无论把中国公开实行以计划生育为主要内容的人口控制政策的上限界定在1962年,还是1970年,显而易见的是,把人口控制政策推崇至基本国策高度,制定人口发展战略和长远目标并立法加以制度保证,则是在党的十一届三中全会以后,这是不争的事实。十一届三中全会的召开与实事求是思想路线的重新确立,把中国引向了法制化轨道,也带来了人口理论与实践的春天,进一步开创了人口控制工作的崭新局面。

一、人口理论与认识上的矫正和突破

人口政策和目标是复杂的社会系统问题,正确有力的宏观理论指导是其得以贯彻的关键。在决策体制存在弊端,实事求是思想路线被束之高阁时,决策者对该问题认识的深度和重视的程度变得举足轻重,政治经济因素的干扰显得异乎寻常强烈,对是非曲直的辨别力和抗干扰能力也降到了最低点。党的十一届三中全会以前,我国在人口问题上产生波折、偏差的原因即在于此。

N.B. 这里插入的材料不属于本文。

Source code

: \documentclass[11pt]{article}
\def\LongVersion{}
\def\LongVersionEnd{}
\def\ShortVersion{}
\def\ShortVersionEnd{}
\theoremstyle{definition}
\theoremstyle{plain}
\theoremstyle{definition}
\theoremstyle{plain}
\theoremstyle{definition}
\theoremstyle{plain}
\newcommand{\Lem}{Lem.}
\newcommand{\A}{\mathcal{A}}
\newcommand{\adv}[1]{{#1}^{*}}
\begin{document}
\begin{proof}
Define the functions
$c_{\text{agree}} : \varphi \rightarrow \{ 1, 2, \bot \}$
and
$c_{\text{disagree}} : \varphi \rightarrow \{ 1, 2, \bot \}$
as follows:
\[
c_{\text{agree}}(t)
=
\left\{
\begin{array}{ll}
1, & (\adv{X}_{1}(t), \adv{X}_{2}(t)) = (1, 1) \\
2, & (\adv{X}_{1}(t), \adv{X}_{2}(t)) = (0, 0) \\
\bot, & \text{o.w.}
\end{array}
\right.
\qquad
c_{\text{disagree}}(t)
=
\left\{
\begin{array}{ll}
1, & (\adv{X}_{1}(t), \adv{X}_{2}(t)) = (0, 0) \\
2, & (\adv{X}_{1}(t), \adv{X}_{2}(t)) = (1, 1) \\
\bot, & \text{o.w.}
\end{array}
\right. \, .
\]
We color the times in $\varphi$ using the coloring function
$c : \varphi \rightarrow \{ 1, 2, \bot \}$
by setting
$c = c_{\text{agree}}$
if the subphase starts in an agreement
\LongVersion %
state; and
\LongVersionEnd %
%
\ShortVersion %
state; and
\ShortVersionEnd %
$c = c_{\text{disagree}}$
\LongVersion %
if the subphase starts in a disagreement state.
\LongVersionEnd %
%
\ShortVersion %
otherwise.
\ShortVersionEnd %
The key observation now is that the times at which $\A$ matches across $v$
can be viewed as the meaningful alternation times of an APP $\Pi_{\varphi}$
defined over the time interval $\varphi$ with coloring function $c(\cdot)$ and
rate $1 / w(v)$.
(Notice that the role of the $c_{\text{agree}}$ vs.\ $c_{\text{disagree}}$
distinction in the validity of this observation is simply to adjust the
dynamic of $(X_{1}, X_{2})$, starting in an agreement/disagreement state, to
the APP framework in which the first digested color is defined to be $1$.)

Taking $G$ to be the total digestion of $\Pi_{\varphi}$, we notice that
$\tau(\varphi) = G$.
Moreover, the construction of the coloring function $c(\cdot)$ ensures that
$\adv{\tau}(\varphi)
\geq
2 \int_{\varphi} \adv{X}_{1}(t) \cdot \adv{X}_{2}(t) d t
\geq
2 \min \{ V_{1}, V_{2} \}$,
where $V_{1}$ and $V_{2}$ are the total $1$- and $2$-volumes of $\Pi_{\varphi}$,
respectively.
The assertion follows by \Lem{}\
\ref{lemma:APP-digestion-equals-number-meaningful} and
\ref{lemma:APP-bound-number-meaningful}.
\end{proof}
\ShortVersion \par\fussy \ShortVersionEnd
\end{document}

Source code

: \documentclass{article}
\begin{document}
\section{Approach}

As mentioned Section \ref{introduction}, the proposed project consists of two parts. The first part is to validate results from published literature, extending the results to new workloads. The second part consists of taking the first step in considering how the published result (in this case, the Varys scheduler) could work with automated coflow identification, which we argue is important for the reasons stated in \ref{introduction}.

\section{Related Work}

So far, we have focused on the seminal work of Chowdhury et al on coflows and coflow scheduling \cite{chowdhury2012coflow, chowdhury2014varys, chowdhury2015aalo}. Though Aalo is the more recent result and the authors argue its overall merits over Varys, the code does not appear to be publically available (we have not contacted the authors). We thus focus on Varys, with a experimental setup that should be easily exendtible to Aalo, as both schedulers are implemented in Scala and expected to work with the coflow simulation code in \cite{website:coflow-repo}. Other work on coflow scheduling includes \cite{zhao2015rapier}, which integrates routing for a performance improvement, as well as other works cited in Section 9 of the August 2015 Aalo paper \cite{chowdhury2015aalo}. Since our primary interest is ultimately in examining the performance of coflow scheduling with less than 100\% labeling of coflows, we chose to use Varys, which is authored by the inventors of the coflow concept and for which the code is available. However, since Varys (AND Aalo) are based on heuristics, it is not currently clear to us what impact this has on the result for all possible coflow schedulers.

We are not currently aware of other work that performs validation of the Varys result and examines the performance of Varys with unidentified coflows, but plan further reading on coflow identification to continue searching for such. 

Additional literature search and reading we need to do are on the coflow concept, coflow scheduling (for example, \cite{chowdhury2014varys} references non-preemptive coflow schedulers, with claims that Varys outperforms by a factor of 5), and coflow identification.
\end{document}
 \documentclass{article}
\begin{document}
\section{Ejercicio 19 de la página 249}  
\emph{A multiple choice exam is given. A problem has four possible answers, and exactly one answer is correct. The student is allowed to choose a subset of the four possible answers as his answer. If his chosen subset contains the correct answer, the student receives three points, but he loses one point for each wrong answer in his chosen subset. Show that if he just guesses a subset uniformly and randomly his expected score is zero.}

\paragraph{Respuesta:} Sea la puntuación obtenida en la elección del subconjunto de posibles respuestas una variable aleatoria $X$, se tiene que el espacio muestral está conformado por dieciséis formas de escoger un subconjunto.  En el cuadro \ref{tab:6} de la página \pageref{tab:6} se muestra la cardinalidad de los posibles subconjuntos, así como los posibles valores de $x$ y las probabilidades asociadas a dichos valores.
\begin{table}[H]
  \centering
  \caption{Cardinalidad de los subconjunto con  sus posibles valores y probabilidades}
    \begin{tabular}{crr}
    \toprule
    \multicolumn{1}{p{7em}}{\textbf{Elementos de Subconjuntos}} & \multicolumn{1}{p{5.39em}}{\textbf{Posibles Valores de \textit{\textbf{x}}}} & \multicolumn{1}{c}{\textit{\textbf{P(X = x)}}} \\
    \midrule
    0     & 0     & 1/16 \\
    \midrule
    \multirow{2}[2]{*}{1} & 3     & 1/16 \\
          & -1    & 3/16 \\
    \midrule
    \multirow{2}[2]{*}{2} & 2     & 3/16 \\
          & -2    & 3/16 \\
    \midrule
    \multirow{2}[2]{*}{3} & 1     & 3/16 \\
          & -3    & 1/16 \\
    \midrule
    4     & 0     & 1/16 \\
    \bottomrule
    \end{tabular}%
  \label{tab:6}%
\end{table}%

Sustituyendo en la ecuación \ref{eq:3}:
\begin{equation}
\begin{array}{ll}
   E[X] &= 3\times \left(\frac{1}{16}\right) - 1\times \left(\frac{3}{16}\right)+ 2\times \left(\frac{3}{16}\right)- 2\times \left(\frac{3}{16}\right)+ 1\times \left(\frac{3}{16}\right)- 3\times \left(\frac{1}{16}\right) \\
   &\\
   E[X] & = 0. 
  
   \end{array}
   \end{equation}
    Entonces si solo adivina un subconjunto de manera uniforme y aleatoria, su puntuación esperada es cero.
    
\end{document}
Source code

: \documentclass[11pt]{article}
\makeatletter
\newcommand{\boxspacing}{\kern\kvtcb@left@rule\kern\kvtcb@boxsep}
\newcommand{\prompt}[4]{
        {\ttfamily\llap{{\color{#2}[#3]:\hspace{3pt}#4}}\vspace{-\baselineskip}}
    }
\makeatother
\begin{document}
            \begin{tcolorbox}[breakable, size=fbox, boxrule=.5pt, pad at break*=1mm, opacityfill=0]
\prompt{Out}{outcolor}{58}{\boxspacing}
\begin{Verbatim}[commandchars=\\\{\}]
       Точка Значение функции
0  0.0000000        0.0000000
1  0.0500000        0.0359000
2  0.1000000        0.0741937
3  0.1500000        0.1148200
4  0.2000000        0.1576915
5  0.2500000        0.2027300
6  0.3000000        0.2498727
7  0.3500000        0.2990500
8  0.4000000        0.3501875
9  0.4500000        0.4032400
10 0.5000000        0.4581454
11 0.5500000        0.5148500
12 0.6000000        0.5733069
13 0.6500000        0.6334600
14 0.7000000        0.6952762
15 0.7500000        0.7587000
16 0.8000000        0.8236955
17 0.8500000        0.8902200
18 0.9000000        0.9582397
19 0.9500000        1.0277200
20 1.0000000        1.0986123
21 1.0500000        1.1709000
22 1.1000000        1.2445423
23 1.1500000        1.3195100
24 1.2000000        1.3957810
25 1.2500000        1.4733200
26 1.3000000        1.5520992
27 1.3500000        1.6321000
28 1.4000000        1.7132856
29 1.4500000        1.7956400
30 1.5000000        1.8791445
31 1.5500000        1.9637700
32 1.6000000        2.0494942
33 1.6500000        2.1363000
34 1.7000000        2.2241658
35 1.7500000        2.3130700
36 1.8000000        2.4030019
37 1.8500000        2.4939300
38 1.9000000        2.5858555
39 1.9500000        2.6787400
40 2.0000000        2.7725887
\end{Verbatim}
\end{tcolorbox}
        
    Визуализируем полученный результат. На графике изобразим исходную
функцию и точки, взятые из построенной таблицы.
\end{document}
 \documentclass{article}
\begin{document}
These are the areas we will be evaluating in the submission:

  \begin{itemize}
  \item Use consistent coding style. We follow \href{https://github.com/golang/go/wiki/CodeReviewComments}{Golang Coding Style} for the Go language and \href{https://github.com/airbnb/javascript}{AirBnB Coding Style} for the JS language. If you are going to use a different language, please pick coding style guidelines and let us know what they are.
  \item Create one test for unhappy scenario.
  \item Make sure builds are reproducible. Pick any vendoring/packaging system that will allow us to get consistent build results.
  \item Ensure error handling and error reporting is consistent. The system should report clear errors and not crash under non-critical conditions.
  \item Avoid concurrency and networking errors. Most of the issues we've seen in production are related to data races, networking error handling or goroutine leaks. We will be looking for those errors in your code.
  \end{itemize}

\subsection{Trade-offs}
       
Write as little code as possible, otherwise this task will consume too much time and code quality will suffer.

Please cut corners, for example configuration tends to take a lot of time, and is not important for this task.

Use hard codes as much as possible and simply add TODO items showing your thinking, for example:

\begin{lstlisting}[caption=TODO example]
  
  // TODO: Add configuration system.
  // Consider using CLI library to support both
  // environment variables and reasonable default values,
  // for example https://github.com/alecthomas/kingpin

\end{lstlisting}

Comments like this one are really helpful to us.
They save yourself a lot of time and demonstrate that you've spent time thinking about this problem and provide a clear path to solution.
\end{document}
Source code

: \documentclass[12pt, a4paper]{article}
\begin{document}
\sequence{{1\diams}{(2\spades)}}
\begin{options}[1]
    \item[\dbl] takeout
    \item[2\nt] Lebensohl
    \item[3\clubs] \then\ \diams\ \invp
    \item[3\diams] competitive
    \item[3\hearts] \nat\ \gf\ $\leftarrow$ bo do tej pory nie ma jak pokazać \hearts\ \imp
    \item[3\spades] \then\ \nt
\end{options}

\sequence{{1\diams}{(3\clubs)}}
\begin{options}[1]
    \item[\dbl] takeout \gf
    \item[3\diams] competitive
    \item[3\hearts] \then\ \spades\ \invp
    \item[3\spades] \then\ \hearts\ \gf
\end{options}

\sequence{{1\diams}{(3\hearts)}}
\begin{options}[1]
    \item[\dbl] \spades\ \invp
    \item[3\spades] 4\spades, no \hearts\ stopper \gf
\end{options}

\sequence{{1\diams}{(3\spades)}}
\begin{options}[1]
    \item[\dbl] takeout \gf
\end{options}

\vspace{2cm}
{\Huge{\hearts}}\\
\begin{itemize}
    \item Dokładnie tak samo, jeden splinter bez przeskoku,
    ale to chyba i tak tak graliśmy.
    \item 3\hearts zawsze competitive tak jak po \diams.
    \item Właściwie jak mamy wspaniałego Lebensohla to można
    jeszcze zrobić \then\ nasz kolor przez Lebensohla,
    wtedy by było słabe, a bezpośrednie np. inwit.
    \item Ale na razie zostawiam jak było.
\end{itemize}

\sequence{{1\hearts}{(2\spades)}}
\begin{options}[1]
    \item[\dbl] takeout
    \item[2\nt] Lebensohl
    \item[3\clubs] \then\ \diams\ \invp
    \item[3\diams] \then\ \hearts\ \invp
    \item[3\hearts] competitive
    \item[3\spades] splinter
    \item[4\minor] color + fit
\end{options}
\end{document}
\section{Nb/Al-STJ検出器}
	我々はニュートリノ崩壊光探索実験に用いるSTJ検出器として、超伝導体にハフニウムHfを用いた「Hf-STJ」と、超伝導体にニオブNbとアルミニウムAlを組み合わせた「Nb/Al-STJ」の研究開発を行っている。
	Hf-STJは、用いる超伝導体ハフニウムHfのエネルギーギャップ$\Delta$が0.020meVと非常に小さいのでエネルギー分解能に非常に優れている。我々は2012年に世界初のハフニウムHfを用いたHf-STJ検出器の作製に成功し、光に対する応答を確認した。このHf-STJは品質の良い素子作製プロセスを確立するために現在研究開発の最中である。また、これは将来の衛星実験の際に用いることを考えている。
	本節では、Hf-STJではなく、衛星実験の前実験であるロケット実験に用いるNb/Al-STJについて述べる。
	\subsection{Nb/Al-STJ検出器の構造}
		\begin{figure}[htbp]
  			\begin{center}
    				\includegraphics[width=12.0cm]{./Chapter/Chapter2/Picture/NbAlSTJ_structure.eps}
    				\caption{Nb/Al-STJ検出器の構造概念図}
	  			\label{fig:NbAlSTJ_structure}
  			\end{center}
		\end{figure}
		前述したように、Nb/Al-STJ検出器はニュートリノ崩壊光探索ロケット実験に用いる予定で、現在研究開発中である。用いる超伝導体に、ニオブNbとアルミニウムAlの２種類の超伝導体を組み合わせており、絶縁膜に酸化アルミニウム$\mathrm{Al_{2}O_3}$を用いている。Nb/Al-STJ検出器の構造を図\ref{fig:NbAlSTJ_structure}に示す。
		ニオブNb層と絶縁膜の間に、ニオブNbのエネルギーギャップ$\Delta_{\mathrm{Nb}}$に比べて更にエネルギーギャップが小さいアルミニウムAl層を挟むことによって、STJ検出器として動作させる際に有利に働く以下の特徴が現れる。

首先是受某些理论与实践的误导。马尔萨斯人口论宣称,人口增长与物质资料生产是几何级数与算术级数的关系,生活资料永远落后并无法赶上人口增长,因此,人类要摆脱贫困与失业的恶运,只有减少人口。西方人口学者据此认定马氏人口论为人口控制论。马克思主义人口论尖锐地批判了该人口论的推导违反科学,从而被西方学者主观地冠以人口增殖论,混淆和蒙蔽了视听。不幸的是,当时被视为社会主义阵营“老大哥”的前苏联,某些权威人口学家在缺乏深入理论探讨的情况下,抱着强调与所谓资产阶级理论对立的思维定势,也轻率地断言马克思主义人口论是人口增殖论,甚至把不断增长人口视为社会主义社会的人口规律和客观要求,并在该观点指导下,公开采取鼓励人口增殖的政策。由于前苏联地广人稀,在一段时期内,人口增长并未成为社会经济发展的矛盾焦点。然而上述理论与实践却被盲目照搬,以致误导了新中国的人口政策,极大地影响了我们对基本国情和马克思主义人口论的全面认识和理解,把遵循马克思主义而提出的人口控制论与马尔萨斯人口论划上等号,盲目地加以批判,导致50、60年代人口增长失控,并为此付出了沉重的代价。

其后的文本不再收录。